Furthermore, expectations of Fed leadership served as an explosive catalyst. On January 30, following news tied to the intention to nominate Kevin Warsh as Fed Chair, silver reportedly plunged 27% in a day, alongside a roughly 10% drop in gold. Whatever one thinks of the individual, the episode highlighted that markets are now hypersensitive to perceived shifts in monetary-policy posture, Fed independence, and balance-sheet direction.
In other words, silver is trading not only on its supply-demand reality but also on a fast-changing policy risk premium. The strongest argument against an uncomplicated run higher is also embedded in silver’s strength: high prices incentivize thrifting and substitution.

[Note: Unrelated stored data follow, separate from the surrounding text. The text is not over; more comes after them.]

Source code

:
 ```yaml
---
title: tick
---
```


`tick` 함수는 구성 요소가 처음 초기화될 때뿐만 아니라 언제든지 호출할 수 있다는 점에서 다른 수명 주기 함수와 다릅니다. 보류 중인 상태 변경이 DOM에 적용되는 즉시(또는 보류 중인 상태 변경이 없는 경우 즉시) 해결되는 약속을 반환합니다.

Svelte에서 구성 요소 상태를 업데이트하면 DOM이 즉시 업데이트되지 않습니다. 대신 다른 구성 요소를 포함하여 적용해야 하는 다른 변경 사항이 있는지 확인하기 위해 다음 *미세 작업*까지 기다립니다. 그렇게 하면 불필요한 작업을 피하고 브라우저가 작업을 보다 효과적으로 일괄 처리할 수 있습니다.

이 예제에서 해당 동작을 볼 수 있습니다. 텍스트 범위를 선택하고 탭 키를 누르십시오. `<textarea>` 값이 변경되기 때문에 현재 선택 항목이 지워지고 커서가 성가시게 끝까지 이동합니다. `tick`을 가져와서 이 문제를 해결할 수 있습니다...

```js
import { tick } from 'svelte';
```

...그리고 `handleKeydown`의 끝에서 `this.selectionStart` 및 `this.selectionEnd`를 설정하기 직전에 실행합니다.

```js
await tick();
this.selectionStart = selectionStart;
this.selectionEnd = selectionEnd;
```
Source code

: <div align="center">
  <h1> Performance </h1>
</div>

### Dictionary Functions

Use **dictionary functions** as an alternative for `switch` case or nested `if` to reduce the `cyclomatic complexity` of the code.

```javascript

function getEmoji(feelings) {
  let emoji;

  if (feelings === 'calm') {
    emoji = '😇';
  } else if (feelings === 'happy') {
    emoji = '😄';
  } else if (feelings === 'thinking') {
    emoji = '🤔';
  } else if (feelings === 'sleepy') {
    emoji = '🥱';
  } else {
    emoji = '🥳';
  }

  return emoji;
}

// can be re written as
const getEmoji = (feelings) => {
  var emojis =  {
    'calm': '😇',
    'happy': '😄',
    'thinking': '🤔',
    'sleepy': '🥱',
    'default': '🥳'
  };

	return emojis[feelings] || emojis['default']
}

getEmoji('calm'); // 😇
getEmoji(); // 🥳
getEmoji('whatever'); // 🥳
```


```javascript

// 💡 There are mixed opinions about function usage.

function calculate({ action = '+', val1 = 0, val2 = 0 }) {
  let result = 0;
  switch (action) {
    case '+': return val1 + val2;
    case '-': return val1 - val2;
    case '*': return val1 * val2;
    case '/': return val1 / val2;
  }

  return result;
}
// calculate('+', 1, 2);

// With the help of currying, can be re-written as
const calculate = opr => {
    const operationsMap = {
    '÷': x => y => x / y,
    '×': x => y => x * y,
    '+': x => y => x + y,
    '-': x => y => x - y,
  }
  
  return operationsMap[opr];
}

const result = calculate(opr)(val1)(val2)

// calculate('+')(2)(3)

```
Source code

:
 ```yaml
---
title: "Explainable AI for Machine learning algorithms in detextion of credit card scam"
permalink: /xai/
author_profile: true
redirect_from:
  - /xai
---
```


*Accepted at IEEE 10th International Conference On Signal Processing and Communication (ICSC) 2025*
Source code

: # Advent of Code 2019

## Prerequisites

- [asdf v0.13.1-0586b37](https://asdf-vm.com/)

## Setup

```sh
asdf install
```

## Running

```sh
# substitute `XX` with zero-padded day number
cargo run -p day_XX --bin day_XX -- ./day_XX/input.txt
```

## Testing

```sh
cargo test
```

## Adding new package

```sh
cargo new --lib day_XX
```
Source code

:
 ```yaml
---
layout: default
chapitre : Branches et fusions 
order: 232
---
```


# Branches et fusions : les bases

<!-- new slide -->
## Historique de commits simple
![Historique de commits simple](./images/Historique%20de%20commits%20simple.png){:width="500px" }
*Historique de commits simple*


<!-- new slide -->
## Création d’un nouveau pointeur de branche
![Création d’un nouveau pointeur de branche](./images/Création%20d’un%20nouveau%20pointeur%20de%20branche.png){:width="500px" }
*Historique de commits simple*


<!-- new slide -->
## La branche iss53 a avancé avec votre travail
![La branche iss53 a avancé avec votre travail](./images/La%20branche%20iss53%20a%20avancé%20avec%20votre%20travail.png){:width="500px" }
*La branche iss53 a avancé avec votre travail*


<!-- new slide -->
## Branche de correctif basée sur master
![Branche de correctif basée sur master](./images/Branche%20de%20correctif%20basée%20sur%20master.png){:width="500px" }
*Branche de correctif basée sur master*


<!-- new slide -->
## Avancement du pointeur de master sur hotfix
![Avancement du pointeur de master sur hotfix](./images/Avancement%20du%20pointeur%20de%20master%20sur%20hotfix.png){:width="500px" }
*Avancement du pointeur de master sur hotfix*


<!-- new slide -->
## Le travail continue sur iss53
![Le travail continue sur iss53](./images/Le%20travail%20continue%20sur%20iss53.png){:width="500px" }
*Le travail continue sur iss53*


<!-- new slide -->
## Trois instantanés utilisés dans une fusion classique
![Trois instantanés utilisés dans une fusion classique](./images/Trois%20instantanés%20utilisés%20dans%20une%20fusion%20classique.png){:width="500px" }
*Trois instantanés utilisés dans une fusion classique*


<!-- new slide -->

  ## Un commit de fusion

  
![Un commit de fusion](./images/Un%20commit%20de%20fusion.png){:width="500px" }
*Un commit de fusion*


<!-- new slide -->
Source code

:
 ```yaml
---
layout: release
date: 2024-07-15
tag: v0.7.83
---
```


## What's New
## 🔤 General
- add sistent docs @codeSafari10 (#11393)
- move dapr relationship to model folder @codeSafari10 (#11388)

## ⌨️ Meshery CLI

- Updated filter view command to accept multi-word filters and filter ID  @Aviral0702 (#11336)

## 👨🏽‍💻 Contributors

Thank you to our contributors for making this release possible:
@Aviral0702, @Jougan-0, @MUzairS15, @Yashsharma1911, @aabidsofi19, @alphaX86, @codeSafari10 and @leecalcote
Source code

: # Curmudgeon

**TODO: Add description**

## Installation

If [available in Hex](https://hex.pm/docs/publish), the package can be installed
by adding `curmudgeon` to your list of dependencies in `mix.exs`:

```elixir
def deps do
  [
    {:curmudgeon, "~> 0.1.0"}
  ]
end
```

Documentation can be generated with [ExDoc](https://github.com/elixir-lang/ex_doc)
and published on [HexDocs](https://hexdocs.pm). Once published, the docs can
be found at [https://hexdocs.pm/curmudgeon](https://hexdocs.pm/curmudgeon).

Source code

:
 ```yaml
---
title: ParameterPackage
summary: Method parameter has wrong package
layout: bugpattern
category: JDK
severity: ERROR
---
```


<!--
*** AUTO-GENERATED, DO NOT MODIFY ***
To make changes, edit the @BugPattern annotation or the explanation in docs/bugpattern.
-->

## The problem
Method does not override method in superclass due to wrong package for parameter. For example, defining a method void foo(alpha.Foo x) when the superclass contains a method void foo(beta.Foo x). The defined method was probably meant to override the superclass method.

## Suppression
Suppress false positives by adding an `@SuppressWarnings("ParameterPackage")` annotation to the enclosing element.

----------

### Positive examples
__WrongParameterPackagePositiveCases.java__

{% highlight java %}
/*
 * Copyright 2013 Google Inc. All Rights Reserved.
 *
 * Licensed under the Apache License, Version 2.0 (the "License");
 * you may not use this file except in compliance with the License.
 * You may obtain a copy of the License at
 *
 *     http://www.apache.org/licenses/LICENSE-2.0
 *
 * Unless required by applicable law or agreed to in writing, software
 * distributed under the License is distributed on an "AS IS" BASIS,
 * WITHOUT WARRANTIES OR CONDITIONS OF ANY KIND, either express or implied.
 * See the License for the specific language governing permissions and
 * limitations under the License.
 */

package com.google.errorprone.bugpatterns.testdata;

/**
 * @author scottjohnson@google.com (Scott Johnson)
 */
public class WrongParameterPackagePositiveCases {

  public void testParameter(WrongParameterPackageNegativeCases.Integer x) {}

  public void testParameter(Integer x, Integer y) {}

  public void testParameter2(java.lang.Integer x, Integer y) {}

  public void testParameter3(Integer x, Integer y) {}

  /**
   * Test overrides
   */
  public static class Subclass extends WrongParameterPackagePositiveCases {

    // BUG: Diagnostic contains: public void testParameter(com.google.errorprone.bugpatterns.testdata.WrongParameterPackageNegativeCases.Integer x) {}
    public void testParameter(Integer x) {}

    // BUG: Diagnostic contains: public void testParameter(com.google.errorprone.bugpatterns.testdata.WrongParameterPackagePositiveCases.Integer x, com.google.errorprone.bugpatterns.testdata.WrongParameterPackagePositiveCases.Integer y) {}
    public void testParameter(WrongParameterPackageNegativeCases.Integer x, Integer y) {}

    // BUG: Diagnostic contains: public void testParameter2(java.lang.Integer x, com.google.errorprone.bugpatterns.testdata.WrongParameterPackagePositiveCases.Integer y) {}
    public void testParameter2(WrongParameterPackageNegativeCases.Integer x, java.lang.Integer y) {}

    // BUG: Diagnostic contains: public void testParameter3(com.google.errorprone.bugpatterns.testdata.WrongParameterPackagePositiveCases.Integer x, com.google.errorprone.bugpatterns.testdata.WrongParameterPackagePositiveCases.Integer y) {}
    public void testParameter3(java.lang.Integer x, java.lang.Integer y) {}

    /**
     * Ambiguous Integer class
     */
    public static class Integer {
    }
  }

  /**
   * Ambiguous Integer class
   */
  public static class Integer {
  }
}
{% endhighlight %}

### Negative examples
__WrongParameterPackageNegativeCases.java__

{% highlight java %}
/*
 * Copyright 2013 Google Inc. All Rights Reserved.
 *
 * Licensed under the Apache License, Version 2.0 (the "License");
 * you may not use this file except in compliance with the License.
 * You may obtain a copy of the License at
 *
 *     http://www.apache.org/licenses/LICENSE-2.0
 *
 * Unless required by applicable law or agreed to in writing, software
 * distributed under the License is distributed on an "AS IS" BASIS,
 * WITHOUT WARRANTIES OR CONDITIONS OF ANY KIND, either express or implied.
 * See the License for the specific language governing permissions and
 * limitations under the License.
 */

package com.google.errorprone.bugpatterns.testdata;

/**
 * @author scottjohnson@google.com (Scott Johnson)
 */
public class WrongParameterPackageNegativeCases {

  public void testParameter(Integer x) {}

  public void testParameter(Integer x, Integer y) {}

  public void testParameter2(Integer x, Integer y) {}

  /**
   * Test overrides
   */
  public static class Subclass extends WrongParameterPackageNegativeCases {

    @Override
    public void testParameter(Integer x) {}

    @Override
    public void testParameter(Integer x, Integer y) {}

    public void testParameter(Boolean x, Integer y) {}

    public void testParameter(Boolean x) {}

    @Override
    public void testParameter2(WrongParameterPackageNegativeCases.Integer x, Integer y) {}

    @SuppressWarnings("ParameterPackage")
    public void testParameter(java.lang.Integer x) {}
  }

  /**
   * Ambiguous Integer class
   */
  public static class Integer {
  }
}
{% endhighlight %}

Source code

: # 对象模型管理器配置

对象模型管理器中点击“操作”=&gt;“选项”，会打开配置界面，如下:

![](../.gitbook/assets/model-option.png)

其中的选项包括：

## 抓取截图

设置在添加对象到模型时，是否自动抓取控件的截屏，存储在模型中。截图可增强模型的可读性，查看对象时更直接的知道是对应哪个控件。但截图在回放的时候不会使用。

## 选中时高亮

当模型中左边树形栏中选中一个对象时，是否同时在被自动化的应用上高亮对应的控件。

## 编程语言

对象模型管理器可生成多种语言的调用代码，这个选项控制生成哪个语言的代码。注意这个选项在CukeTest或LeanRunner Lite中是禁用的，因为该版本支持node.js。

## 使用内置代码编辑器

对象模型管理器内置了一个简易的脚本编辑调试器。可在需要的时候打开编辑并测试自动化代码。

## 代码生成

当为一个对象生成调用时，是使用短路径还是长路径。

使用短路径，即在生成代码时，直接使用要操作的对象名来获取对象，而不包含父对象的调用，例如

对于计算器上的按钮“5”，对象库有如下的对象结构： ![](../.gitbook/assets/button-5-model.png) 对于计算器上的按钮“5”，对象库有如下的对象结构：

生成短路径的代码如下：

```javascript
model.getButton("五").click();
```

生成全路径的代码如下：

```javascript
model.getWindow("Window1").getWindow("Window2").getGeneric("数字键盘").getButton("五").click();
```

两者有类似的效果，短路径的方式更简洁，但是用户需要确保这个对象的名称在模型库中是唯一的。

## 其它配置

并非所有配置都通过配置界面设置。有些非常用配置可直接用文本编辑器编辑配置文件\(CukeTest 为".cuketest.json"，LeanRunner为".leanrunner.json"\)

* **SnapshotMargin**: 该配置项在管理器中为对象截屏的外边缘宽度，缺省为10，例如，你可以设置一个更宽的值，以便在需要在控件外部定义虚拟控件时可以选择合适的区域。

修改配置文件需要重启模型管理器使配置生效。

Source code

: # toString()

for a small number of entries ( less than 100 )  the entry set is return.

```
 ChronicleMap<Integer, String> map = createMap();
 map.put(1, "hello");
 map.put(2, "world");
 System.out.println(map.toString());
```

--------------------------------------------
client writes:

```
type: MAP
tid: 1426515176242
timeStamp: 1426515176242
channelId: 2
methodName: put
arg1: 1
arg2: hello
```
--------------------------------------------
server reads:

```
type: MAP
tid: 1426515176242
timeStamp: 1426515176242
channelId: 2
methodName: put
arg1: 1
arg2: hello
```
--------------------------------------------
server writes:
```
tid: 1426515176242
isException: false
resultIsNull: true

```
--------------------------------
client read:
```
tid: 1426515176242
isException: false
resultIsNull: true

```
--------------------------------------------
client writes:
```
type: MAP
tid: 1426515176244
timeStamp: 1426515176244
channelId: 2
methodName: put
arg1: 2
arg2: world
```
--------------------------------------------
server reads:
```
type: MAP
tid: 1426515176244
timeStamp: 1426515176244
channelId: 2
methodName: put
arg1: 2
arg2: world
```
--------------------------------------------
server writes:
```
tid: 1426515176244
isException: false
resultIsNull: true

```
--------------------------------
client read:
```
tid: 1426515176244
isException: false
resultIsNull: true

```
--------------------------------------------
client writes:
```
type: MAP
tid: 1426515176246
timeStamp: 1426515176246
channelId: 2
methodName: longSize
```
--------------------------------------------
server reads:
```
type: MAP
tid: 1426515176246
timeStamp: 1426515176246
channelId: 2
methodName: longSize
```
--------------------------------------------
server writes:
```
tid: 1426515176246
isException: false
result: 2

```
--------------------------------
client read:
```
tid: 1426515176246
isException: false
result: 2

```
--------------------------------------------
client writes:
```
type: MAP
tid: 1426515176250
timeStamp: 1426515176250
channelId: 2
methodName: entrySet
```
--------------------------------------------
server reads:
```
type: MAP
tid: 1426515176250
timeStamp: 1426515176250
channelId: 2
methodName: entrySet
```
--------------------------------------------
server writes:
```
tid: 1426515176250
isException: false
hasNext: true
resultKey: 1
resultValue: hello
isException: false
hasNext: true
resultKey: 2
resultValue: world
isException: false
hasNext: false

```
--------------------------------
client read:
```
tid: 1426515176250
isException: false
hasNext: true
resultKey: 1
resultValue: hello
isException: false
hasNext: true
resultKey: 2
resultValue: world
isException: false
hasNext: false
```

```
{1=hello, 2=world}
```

J.P. Morgan flags that solar manufacturers may respond to sustained high silver prices by further reducing silver per cell, and by shifting toward silver-light or silver-free technologies over time. For example, cadmium telluride thin films are often cited in these discussions.
These transitions typically take years, not weeks, so they may not derail 2026 immediately. But a market pricing structural scarcity must also price the possibility that industry engineers around scarcity once pain becomes persistent.
Silver’s rebound to roughly $79 is more than a dead-cat bounce if specific conditions hold. Deficits must remain entrenched, and industrial demand, especially AI and data-center electrification and solar scale, must continue to overwhelm efficiency gains. Under that framework, J.P. Morgan’s $81 average and $85 fourth-quarter view is plausible, particularly if investment demand stays hot and the gold-to-silver ratio remains compressed.
But silver’s path is unlikely to be smooth. It lacks gold’s central-bank backstop, sits at the intersection of commodities and monetary assets, and is trading in a year when, per HSBC, volatility is the base case and old correlations are less dependable.